Communication efficient privacy-preserving distributed optimization using adaptive differential quantization

TL;DR

This paper introduces an adaptive differential quantization method for distributed optimization that reduces communication costs while preserving privacy, applicable to various algorithms and adversary models.

Contribution

It proposes a novel quantization scheme that balances privacy and communication efficiency in distributed optimization, adaptable to multiple algorithms and threat models.

Findings

Achieves low communication cost with maintained optimization accuracy.

Provides privacy protection against passive and eavesdropping adversaries.
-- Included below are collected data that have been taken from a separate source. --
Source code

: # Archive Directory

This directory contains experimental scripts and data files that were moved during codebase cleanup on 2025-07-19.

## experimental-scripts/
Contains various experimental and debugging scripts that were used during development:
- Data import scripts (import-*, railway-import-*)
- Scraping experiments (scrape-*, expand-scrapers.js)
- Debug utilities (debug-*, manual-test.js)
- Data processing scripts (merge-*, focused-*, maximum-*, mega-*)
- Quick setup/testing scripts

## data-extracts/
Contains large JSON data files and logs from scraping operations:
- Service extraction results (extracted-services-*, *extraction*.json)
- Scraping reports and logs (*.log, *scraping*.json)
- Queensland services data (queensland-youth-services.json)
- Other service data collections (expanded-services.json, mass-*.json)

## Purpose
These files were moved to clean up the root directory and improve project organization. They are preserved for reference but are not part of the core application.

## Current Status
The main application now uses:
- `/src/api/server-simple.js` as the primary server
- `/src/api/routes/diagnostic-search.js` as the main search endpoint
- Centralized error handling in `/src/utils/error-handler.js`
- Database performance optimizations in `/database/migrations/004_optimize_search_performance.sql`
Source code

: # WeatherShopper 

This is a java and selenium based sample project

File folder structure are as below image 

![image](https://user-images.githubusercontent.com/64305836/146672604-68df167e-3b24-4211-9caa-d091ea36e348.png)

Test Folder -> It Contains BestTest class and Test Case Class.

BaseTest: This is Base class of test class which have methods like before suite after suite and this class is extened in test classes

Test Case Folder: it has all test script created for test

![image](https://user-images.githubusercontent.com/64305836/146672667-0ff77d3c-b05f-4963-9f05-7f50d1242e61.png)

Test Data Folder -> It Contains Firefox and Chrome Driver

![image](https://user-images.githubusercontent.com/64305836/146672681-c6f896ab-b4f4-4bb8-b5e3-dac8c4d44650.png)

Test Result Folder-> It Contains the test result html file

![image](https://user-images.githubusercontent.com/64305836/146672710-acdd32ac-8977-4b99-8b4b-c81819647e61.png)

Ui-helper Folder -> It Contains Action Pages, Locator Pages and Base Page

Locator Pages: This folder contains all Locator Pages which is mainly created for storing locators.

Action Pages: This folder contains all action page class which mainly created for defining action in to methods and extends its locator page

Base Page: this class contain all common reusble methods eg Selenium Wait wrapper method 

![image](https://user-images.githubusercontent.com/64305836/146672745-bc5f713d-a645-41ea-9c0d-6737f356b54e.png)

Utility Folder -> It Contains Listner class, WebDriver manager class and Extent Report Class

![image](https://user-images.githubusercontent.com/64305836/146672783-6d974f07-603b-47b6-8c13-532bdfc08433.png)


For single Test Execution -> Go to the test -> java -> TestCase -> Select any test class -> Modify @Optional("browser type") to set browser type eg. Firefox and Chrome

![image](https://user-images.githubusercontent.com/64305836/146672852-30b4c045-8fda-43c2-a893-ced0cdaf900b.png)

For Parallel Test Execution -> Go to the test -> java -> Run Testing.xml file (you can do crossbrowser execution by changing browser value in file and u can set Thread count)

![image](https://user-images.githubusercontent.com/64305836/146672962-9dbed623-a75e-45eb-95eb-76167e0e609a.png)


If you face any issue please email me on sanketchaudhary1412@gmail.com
Demonstrates superior performance in multiple applications.

Abstract

Privacy issues and communication cost are both major concerns in distributed optimization. There is often a trade-off between them because the encryption methods required for privacy-preservation often incur expensive communication bandwidth. To address this issue, we, in this paper, propose a quantization-based approach to achieve both communication efficient and privacy-preserving solutions in the context of distributed optimization. By deploying an adaptive differential quantization scheme, we allow each node in the network to achieve its optimum solution with a low communication cost while keeping its private data unrevealed. Additionally, the proposed approach is general and can be applied in various distributed optimization methods, such as the primal-dual method of multipliers (PDMM) and the alternating direction method of multipliers (ADMM). Moveover, we consider two widely used adversary models: passive and eavesdropping. Finally, we investigate the properties of the proposed approach using different applications and demonstrate its superior performance in terms of several parameters including accuracy, privacy, and communication cost.